START AVAILABLE DATA

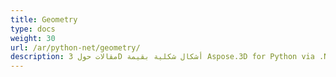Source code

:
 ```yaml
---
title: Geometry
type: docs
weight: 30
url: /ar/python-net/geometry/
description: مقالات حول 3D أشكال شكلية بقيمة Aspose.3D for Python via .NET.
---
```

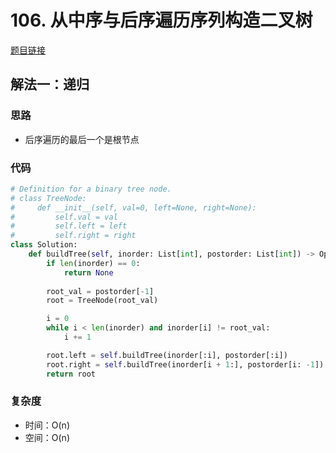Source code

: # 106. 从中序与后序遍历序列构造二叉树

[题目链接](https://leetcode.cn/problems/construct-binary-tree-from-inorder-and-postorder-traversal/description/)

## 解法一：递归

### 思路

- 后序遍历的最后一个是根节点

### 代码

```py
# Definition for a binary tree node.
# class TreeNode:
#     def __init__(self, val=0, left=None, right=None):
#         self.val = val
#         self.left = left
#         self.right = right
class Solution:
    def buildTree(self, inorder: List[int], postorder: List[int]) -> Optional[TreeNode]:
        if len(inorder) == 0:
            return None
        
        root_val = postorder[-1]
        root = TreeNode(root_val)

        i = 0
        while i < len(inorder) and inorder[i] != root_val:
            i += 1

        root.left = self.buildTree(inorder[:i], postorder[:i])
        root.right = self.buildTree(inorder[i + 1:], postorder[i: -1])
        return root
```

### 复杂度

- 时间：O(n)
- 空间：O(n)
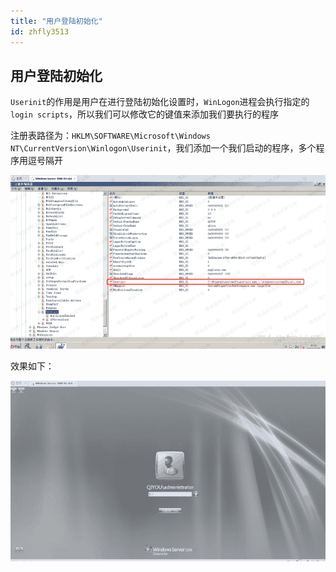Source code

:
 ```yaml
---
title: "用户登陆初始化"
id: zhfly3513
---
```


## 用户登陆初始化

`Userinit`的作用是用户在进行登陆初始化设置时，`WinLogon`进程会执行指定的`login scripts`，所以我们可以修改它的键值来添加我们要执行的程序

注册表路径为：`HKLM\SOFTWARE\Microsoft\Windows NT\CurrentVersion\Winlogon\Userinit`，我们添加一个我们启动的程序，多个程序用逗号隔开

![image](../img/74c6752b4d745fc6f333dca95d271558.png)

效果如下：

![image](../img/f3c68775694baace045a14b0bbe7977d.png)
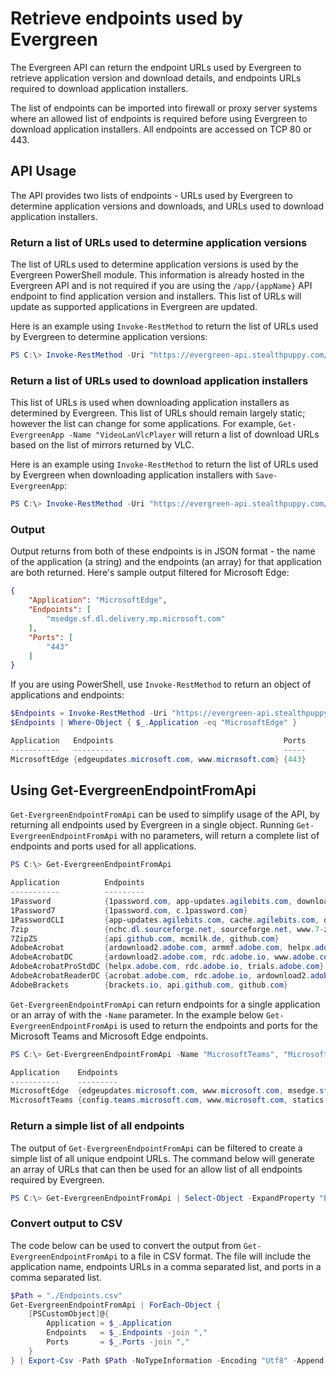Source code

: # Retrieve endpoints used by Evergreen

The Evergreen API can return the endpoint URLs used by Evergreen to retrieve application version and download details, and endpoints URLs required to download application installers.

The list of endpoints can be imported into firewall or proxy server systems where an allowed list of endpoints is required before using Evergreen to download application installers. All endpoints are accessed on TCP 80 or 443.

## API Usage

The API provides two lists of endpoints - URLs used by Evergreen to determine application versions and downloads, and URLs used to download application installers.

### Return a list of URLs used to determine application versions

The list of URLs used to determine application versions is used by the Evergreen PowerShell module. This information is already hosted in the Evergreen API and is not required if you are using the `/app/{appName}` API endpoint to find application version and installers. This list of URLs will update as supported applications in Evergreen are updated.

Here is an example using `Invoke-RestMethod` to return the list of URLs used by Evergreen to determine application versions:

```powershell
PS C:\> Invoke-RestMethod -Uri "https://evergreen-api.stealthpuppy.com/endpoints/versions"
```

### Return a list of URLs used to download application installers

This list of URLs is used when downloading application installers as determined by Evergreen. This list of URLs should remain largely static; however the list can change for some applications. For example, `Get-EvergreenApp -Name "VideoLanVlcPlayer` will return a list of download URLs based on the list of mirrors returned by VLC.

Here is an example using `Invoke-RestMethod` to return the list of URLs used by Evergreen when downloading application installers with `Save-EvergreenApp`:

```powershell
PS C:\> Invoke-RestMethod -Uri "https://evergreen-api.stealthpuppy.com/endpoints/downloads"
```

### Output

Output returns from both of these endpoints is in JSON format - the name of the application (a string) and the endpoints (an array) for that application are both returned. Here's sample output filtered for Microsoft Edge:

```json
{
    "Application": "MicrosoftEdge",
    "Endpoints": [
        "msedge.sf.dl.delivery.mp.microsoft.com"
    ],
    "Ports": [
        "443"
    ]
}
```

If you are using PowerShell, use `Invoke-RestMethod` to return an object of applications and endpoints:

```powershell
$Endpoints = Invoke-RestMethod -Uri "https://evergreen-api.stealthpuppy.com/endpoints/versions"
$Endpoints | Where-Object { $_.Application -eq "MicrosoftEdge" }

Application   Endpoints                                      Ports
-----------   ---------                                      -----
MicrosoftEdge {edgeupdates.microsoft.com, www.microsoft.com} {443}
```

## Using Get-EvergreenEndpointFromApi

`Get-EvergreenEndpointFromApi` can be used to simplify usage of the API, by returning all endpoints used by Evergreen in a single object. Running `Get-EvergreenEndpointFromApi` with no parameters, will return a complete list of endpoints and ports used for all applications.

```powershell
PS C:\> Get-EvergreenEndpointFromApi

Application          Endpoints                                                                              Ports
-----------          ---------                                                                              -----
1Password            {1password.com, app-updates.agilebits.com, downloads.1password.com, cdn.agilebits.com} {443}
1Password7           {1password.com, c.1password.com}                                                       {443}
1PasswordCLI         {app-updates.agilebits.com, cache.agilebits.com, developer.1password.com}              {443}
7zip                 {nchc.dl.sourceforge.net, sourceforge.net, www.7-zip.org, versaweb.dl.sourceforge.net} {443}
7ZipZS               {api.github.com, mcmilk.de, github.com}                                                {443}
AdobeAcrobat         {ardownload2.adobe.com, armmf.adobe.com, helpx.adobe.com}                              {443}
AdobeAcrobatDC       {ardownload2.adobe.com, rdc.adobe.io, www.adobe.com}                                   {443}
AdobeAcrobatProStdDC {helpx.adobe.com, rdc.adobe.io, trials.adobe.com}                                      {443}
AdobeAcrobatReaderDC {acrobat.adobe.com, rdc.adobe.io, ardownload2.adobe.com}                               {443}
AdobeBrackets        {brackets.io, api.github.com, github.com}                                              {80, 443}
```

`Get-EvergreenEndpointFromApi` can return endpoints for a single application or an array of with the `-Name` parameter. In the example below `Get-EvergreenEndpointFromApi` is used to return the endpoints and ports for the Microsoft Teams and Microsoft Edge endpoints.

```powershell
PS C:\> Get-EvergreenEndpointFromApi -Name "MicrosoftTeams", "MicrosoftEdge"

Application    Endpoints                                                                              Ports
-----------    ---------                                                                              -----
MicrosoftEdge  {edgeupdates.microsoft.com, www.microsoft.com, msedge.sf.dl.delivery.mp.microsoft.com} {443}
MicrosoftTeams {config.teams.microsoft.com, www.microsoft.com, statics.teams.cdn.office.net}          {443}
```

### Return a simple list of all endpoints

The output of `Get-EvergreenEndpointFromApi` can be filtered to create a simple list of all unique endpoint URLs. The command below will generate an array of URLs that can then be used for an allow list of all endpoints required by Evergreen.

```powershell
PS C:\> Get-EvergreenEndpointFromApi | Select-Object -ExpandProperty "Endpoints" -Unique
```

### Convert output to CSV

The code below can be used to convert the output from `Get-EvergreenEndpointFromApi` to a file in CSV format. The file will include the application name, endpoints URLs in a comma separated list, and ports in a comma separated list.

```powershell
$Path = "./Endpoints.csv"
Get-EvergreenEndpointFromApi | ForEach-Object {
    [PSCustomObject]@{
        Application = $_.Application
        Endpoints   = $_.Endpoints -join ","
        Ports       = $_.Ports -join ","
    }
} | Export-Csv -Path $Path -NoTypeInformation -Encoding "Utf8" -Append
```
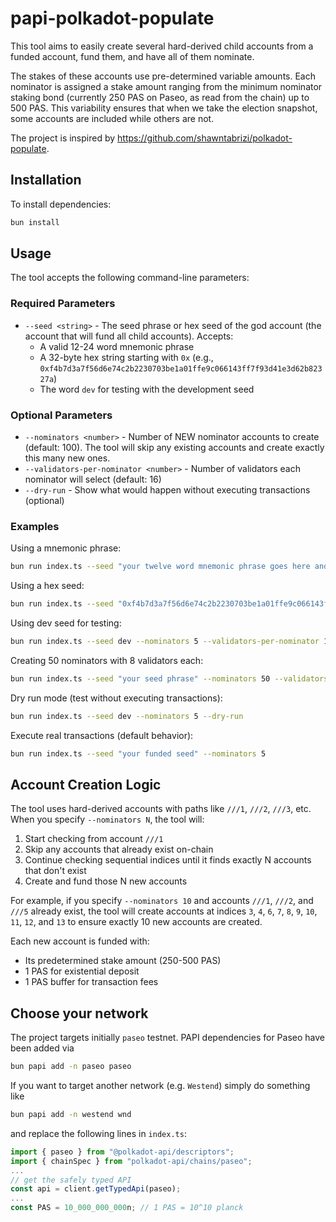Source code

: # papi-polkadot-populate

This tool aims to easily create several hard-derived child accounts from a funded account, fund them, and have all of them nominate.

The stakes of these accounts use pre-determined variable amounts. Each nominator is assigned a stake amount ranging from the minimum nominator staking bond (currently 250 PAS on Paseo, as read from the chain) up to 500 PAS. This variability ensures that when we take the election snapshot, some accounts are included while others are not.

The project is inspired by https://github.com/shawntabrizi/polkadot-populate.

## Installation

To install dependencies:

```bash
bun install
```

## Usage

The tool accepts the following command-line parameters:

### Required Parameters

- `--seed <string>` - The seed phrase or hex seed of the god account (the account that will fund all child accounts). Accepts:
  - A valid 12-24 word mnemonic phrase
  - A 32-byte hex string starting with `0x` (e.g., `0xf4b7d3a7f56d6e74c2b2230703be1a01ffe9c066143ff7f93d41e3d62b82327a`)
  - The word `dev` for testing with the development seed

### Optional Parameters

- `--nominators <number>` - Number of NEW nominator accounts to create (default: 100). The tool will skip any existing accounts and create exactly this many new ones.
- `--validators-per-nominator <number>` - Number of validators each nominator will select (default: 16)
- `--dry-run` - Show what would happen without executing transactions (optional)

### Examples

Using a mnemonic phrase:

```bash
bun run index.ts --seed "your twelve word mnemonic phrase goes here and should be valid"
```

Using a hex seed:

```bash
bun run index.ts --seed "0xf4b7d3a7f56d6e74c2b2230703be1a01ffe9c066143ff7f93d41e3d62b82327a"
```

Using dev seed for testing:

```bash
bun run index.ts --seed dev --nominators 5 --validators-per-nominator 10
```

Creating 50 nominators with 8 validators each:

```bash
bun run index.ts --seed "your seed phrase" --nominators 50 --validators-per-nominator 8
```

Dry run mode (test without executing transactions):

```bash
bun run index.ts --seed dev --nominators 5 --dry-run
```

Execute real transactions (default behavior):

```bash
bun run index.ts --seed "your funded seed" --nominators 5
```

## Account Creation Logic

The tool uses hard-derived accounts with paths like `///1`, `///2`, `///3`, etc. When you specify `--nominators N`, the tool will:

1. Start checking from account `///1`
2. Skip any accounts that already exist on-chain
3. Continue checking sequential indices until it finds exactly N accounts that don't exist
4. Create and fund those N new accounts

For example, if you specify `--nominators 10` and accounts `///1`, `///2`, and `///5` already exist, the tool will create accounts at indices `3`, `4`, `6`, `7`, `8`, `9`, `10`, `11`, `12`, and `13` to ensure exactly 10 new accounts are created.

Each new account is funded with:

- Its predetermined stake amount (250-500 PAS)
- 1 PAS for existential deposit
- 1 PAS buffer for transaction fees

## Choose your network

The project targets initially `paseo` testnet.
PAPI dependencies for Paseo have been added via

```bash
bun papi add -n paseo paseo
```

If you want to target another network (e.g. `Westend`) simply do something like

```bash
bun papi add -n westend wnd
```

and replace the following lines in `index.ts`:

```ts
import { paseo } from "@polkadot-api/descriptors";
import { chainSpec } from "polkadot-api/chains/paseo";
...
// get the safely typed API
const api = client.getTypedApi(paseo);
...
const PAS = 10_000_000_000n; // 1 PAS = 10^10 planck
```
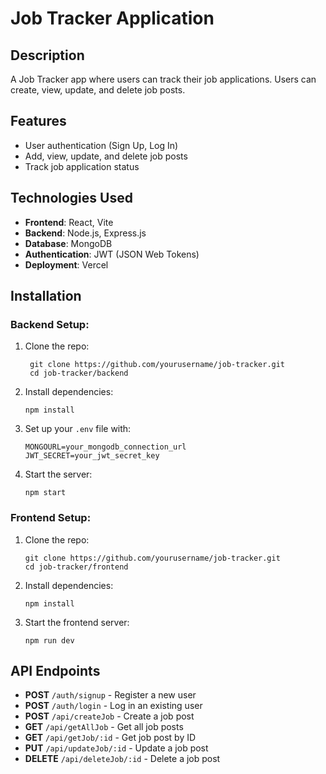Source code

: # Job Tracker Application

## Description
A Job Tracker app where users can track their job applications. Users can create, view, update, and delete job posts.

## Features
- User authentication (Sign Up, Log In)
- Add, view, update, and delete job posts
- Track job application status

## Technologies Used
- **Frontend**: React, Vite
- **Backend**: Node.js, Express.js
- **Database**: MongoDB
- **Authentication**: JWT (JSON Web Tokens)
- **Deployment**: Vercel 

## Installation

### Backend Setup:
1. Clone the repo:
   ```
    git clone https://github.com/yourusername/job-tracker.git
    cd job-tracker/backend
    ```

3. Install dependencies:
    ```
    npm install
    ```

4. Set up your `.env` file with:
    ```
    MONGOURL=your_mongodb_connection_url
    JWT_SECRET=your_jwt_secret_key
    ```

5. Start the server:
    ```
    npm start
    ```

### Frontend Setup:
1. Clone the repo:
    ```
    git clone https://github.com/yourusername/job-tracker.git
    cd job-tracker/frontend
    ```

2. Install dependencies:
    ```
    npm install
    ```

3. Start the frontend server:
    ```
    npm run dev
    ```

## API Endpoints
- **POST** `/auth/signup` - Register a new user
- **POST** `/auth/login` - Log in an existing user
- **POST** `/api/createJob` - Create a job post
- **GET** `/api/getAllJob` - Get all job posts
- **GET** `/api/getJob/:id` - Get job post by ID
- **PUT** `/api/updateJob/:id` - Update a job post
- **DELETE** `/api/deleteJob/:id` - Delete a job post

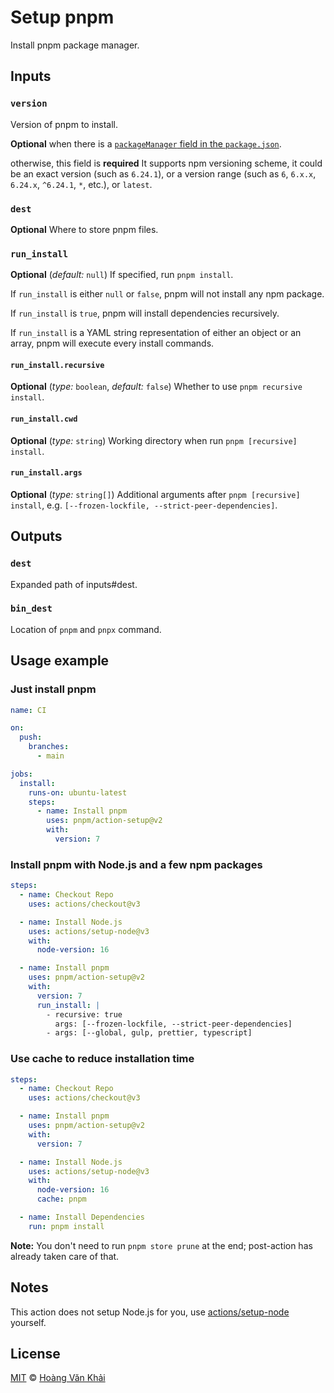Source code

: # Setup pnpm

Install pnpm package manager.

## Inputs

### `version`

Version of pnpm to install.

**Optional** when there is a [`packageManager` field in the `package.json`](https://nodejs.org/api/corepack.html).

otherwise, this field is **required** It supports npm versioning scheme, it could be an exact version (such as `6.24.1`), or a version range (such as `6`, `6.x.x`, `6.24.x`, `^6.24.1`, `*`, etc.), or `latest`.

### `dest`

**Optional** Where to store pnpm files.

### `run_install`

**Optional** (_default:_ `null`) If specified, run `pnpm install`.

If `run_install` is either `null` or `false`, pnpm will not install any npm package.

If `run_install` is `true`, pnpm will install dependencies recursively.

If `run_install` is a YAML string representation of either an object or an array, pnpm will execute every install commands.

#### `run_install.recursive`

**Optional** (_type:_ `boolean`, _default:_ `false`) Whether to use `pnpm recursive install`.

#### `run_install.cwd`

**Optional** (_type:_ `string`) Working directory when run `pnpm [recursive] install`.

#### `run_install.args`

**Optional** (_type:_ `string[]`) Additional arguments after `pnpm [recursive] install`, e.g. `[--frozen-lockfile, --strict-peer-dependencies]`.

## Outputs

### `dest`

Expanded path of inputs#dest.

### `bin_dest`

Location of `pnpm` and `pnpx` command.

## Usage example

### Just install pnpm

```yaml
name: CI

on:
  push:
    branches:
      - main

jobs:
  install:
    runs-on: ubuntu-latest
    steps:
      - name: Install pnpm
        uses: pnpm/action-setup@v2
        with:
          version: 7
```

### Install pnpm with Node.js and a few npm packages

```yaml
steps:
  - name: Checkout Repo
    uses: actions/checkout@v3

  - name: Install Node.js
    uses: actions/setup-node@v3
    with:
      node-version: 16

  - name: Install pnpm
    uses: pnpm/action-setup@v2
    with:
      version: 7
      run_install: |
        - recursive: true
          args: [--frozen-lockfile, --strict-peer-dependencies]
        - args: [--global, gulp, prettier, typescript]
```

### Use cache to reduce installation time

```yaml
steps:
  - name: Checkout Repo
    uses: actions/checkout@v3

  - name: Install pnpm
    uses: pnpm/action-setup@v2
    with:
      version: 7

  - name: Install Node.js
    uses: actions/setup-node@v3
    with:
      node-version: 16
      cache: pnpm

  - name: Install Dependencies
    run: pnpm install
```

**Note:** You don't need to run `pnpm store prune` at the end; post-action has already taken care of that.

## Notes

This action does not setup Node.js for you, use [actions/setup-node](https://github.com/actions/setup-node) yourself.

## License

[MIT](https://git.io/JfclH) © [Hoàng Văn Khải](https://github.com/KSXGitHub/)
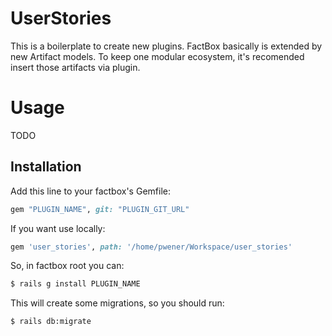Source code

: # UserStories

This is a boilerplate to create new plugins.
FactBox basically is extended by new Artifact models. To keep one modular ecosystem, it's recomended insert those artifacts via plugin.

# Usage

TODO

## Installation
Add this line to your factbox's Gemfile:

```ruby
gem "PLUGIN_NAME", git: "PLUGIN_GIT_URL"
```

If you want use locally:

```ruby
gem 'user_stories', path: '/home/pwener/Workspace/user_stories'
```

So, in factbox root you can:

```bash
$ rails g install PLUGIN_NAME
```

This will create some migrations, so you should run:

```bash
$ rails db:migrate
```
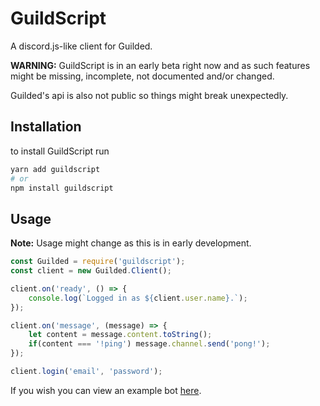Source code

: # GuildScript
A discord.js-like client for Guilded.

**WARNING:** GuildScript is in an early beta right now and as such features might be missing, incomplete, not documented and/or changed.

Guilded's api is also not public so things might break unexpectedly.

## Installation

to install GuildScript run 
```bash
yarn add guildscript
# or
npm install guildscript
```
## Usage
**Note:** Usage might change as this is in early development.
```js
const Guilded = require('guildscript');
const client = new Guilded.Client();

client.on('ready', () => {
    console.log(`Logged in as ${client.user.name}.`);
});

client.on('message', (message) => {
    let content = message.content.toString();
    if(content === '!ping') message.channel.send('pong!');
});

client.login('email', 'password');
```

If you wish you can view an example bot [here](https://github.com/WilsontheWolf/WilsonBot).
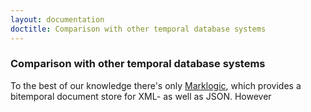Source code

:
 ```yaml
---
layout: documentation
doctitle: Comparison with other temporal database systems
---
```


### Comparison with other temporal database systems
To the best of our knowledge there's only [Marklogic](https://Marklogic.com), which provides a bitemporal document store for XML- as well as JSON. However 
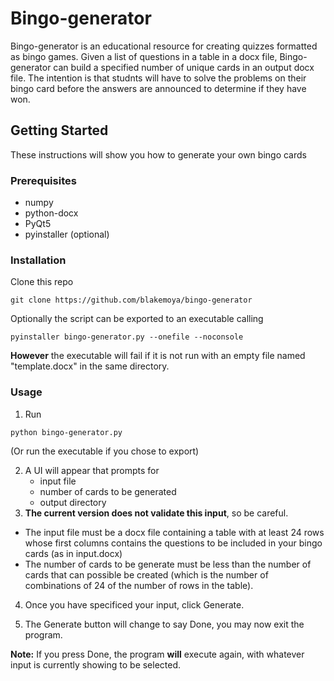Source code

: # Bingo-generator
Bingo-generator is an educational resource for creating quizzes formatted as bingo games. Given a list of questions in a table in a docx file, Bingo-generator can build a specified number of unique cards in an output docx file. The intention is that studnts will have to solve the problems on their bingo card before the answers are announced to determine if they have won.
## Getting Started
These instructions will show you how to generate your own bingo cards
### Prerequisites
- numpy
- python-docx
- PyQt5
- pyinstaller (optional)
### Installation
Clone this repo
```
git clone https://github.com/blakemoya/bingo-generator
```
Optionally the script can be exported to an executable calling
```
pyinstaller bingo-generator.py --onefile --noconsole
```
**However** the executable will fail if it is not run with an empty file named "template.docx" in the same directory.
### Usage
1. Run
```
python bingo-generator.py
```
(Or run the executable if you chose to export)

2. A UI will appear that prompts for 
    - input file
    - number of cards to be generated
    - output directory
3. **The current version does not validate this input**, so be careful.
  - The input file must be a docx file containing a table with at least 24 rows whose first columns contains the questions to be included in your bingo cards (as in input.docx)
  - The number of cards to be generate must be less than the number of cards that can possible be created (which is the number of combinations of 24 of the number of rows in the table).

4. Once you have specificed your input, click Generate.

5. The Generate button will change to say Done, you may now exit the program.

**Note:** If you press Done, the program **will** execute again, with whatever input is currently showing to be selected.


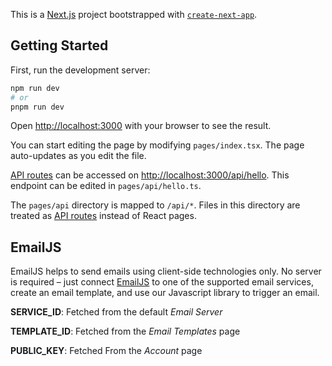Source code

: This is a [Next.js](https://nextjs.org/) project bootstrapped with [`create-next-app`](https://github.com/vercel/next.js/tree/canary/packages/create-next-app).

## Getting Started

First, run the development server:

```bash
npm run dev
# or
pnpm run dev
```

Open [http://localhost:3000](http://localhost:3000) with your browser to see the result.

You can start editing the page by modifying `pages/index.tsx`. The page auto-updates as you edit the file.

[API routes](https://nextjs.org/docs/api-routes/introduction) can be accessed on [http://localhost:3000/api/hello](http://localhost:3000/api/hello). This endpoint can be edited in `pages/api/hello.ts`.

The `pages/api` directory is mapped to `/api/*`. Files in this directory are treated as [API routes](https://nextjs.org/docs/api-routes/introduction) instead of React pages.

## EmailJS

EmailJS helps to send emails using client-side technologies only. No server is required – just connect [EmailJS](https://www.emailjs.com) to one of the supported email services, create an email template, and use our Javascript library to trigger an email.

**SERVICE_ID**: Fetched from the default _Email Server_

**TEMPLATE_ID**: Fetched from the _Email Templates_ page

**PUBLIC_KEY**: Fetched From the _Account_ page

END AVAILABLE DATA

**WORK REQUIRED**
Copy out each line of the data containing the string "packages".

**WORKED SOLUTION**
### Install pnpm with Node.js and a few npm packages
: This is a [Next.js](https://nextjs.org/) project bootstrapped with [`create-next-app`](https://github.com/vercel/next.js/tree/canary/packages/create-next-app).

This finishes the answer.